Stored data entries:
.....
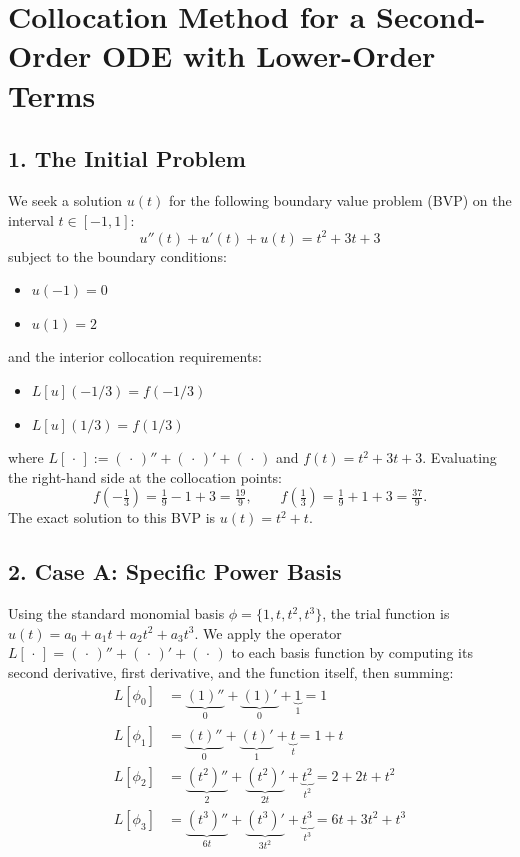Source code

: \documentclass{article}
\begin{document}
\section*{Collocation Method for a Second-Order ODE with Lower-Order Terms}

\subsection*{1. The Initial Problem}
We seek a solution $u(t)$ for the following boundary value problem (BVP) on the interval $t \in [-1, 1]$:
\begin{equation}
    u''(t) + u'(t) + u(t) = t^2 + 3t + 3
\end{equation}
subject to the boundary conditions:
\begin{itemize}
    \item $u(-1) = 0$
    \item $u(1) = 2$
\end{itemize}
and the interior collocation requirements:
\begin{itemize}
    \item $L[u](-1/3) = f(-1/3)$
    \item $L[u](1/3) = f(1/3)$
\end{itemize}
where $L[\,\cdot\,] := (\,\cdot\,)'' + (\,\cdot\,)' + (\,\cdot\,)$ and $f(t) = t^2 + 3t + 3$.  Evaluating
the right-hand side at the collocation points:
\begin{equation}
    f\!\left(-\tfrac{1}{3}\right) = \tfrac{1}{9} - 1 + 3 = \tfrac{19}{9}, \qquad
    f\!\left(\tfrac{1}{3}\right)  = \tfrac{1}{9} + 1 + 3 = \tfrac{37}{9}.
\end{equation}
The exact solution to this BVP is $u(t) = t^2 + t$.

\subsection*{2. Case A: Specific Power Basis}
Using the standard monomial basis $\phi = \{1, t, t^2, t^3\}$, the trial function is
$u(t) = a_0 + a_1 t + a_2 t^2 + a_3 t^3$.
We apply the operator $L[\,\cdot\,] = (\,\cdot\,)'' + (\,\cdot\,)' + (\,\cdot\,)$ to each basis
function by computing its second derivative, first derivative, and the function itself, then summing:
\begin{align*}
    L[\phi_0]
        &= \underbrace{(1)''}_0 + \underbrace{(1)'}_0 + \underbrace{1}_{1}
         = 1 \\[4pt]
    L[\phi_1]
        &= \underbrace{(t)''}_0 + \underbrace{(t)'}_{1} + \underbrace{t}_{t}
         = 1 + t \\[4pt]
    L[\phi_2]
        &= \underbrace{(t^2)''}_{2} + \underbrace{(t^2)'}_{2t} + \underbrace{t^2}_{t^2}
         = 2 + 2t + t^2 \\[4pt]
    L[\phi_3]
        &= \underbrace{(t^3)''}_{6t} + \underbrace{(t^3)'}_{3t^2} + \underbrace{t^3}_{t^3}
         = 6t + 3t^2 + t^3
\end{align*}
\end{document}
.....
== Activity ==
Scan the entries for the word "solution". Report each line that has it.

== Written answer ==
We seek a solution $u(t)$ for the following boundary value problem (BVP) on the interval $t \in [-1, 1]$:
The exact solution to this BVP is $u(t) = t^2 + t$.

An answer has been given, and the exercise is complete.